● What to work on
Each of the lines from the one that contains "the Old Teſtament." to the end of the entries below should be output exactly.

● Exercise materials
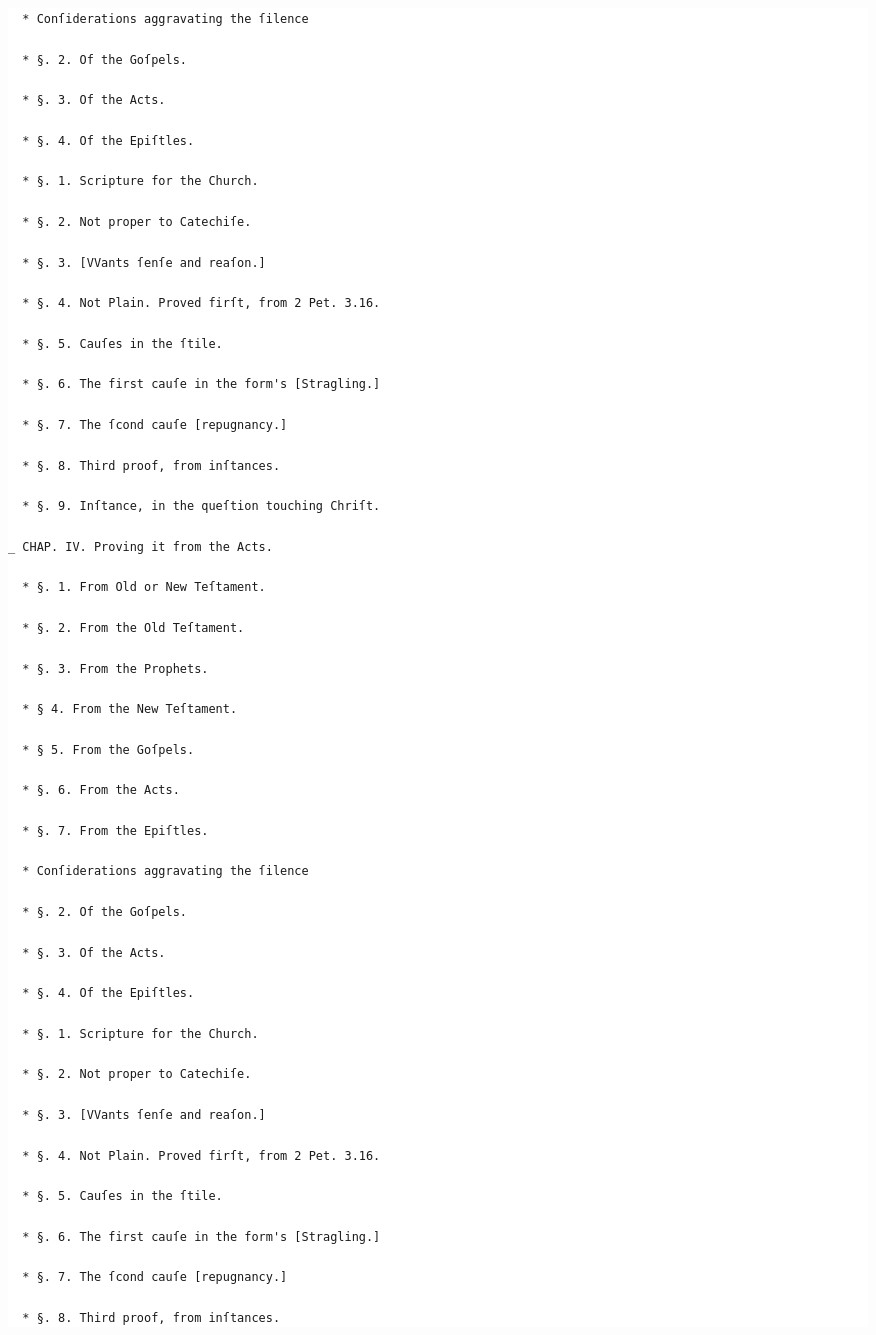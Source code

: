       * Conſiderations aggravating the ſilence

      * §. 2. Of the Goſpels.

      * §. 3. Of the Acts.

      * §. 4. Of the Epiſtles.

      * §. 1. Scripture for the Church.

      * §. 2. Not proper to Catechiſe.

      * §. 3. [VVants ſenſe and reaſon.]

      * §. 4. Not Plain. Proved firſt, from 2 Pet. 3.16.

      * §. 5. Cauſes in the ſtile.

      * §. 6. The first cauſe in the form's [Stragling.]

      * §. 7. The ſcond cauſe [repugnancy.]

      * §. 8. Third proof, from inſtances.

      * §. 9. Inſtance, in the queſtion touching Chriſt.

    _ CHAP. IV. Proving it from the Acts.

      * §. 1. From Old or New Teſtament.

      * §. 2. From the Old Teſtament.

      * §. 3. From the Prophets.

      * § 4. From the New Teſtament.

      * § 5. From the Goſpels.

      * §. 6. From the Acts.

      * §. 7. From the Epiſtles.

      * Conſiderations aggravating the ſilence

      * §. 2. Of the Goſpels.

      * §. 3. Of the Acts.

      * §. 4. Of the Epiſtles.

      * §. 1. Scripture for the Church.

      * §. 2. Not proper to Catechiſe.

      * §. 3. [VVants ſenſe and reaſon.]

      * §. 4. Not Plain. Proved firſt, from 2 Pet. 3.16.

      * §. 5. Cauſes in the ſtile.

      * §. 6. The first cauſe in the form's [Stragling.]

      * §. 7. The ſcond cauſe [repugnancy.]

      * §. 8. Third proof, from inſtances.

● Answer space
      * §. 2. From the Old Teſtament.

      * §. 3. From the Prophets.

      * § 4. From the New Teſtament.

      * § 5. From the Goſpels.

      * §. 6. From the Acts.

      * §. 7. From the Epiſtles.

      * Conſiderations aggravating the ſilence

      * §. 2. Of the Goſpels.

      * §. 3. Of the Acts.

      * §. 4. Of the Epiſtles.

      * §. 1. Scripture for the Church.

      * §. 2. Not proper to Catechiſe.

      * §. 3. [VVants ſenſe and reaſon.]

      * §. 4. Not Plain. Proved firſt, from 2 Pet. 3.16.

      * §. 5. Cauſes in the ſtile.

      * §. 6. The first cauſe in the form's [Stragling.]

      * §. 7. The ſcond cauſe [repugnancy.]

      * §. 8. Third proof, from inſtances.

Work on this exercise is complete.